For methods with argument $onerror, any error and warning detected during the parsing or conformance checking would be reporeted by invoking the specified code reference with the description of the error or warning.

Following name-value pairs describing the error are given to the code reference as arguments:

type (string, always specified)

A short string describing the kind of the error. Descriptions of error types are available at <https://suika.suikawiki.org/gate/2007/html/error-description#{type}>, where {type} is an error type string.

For the list of error types, see <https://suika.suikawiki.org/gate/2007/html/error-description#langtag-errors>.

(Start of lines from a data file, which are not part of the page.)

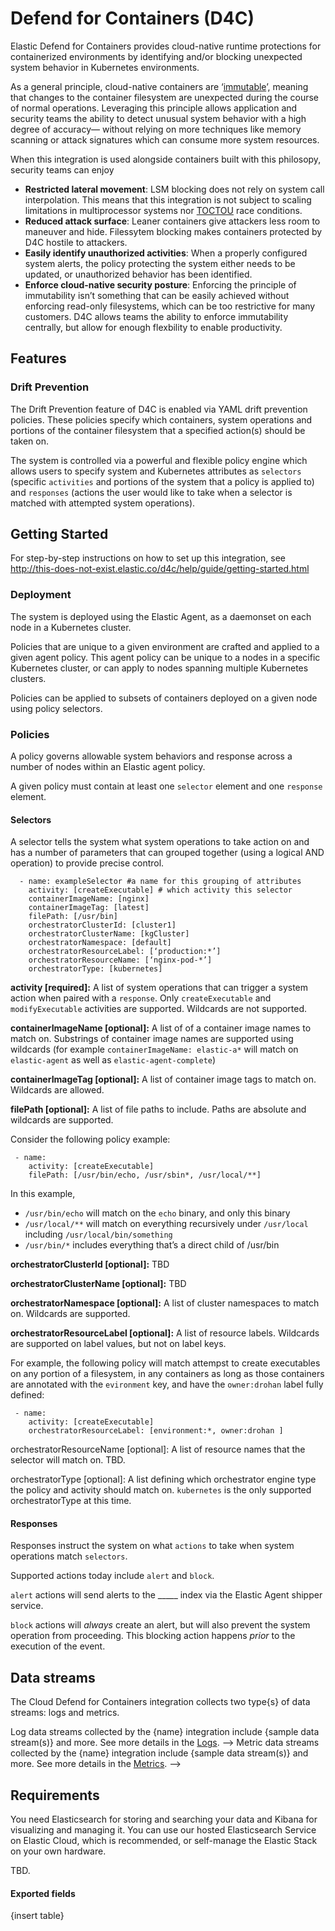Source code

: 
# Defend for Containers (D4C)

Elastic Defend for Containers provides cloud-native runtime protections for containerized environments by identifying and/or blocking unexpected system behavior in Kubernetes environments.  

As a general principle, cloud-native containers are ‘[immutable](https://kubernetes.io/docs/concepts/containers/)’, meaning that changes to the container filesystem are unexpected during the course of normal operations. Leveraging this principle allows application and security teams the ability to detect unusual system behavior with a high degree of accuracy— without relying on more techniques like memory scanning or attack signatures which can consume more system resources.

When this integration is used alongside containers built with this philosopy, security teams can enjoy
* **Restricted lateral movement**: LSM blocking does not rely on system call interpolation. This means that this integration is not subject to scaling limitations in multiprocessor systems nor [TOCTOU](https://en.wikipedia.org/wiki/Time-of-check_to_time-of-use) race conditions. 
*  **Reduced attack surface**: Leaner containers give attackers less room to maneuver and hide. Filessytem blocking makes containers protected by D4C hostile to attackers. 
* **Easily identify unauthorized activities**: When a properly configured system alerts, the policy protecting the system either needs to be updated, or unauthorized behavior has been identified. 
* **Enforce cloud-native security posture**: Enforcing the principle of immutability isn’t something that can be easily achieved without enforcing read-only filesystems, which can be too restrictive for many customers.  D4C allows teams the ability to enforce immutability centrally, but allow for enough flexbility to enable productivity. 

## Features

### Drift Prevention
The Drift Prevention feature of D4C is enabled via YAML drift prevention policies. These policies specify which containers, system operations and portions of the container filesystem that a specified action(s) should be taken on. 

The system is controlled via a powerful and flexible policy engine which allows users to specify system and Kubernetes attributes as `selectors` (specific `activities` and portions of the system that a policy is applied to) and `responses` (actions the user would like to take when a selector is matched with attempted system operations). 

## Getting Started
For step-by-step instructions on how to set up this integration, see http://this-does-not-exist.elastic.co/d4c/help/guide/getting-started.html 

### Deployment
The system is deployed using the Elastic Agent, as a daemonset on each node in a Kubernetes cluster.

Policies that are unique to a given environment are crafted and applied to a given agent policy. This agent policy can be unique to a nodes in a specific Kubernetes cluster, or can apply to nodes spanning multiple Kubernetes clusters.

Policies can be applied to subsets of containers deployed on a given node using policy selectors.  

### Policies
A policy governs allowable system behaviors and response across a number of nodes within an Elastic agent policy. 

A given policy must contain at least one `selector` element and one `response` element.

#### Selectors
A selector tells the system what system operations to take action on and has a number of parameters that can grouped together (using a logical AND operation) to provide precise control. 

```
  - name: exampleSelector #a name for this grouping of attributes
    activity: [createExecutable] # which activity this selector 
    containerImageName: [nginx]
    containerImageTag: [latest]
    filePath: [/usr/bin]
    orchestratorClusterId: [cluster1]
    orchestratorClusterName: [kgCluster]
    orchestratorNamespace: [default]
    orchestratorResourceLabel: [‘production:*’]
    orchestratorResourceName: [‘nginx-pod-*’]
    orchestratorType: [kubernetes]
```

**activity [required]:** A list of system operations that can trigger a system action when paired with a `response`. Only  `createExecutable` and `modifyExecutable`  activities are supported. Wildcards are not supported. 

**containerImageName [optional]:** A list of of a container image names to match on. Substrings of container image names are supported using wildcards (for example `containerImageName: elastic-a*` will match on `elastic-agent` as well as `elastic-agent-complete`)

**containerImageTag [optional]:** A list of container image tags to match on. Wildcards are allowed. 

**filePath [optional]:** A list of file paths to include.  Paths are absolute and wildcards are supported. 

Consider the following policy example:
```
 - name:
    activity: [createExecutable]
    filePath: [/usr/bin/echo, /usr/sbin*, /usr/local/**]
```

In this example,
-  `/usr/bin/echo` will match on the `echo` binary, and only this binary
-  `/usr/local/**` will match on everything recursively under `/usr/local` including `/usr/local/bin/something`
-  `/usr/bin/*` includes everything that’s a direct child of /usr/bin 

**orchestratorClusterId [optional]:** TBD

**orchestratorClusterName [optional]:** TBD

**orchestratorNamespace [optional]:** A list of cluster namespaces to match on. Wildcards are supported. 

**orchestratorResourceLabel [optional]:** A list of resource labels. Wildcards are supported on label values, but not on label keys.

For example, the following policy will match attempst to create executables on any portion of a filesystem, in any containers as long as those containers are annotated with the `evironment` key,  and have the  `owner:drohan` label fully defined: 

```
 - name:
    activity: [createExecutable]
    orchestratorResourceLabel: [environment:*, owner:drohan ]
```

orchestratorResourceName [optional]: A list of resource names that the selector will match on. TBD. 

orchestratorType [optional]: A list defining which orchestrator engine type the policy and activity should match on.  `kubernetes` is the only supported orchestratorType at this time. 

#### Responses
Responses instruct the system on what `actions` to take when system operations match `selectors`. 

Supported actions today include `alert` and `block`.

`alert` actions will send alerts to the _____ index via the Elastic Agent shipper service. 

`block` actions will _always_ create an alert, but will also prevent the system operation from proceeding. This blocking action happens *prior* to the execution of the event. 

## Data streams

The Cloud Defend for Containers integration collects two type{s} of data streams: logs and metrics.

Log data streams collected by the {name} integration include {sample data stream(s)} and more. See more details in the [Logs](#logs-reference). -->
Metric data streams collected by the {name} integration include {sample data stream(s)} and more. See more details in the [Metrics](#metrics-reference). -->

## Requirements

You need Elasticsearch for storing and searching your data and Kibana for visualizing and managing it.
You can use our hosted Elasticsearch Service on Elastic Cloud, which is recommended, or self-manage the Elastic Stack on your own hardware.

TBD. 


<!--
	Optional: Other requirements including:
	* System compatibility
	* Supported versions of third-party products
	* Permissions needed
	* Anything else that could block a user from successfully using the integration
-->

#### Exported fields

{insert table}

text (string, possibily missing)

A short string, which arguments the error type. Its semantics depends on the error type.

value (string, possibly missing)

A part of the input, in which an error is detected.

level (string, always specified)

A character representing the level or severity of the error, which is one of the following characters: m (violation to a MUST-level requirement), s (violation to a SHOULD-level requirement), w (a warning), and i (an informational notification).

SEE ALSO

RFC 1766 <http://tools.ietf.org/html/rfc1766>.

RFC 3066 <http://tools.ietf.org/html/rfc3066>.

RFC 4646 <http://tools.ietf.org/html/rfc4646>.

RFC 4647 <http://tools.ietf.org/html/rfc4647>.

RFC 5646 <http://tools.ietf.org/html/rfc5646>.

IANA Language Subtag Registry <http://www.iana.org/assignments/language-subtag-registry>.

Language Tag Extensions Registry <http://www.iana.org/assignments/language-tag-extensions-registry>.

UTS #35: Unicode Locale Data Markup Language <http://unicode.org/reports/tr35/>.

Unicode Locale Extension (ā€˜uā€™) for BCP 47 <http://cldr.unicode.org/index/bcp47-extension>, <http://unicode.org/repos/cldr/trunk/common/bcp47/>.

SuikaWiki:Language Tags <https://suika.suikawiki.org/~wakaba/wiki/sw/n/language%20tags>

HISTORY

2007-09-09

First version.

2011-09-24

Implemented RFC 5646. Implemented comparison. Implemented RFC 1766.

2011-10-01

Implemented the u extension.

2011-10-02

Implemented full validation of RFC 3066 and RFC 1766 language tags. Added unversioned aliases for operations.

AUTHOR

Wakaba <wakaba@suikawiki.org>.

LICENSE

Copyright 2007-2011 Wakaba <wakaba@suikawiki.org>.

This library is free software; you can redistribute it and/or modify it under the same terms as Perl itself.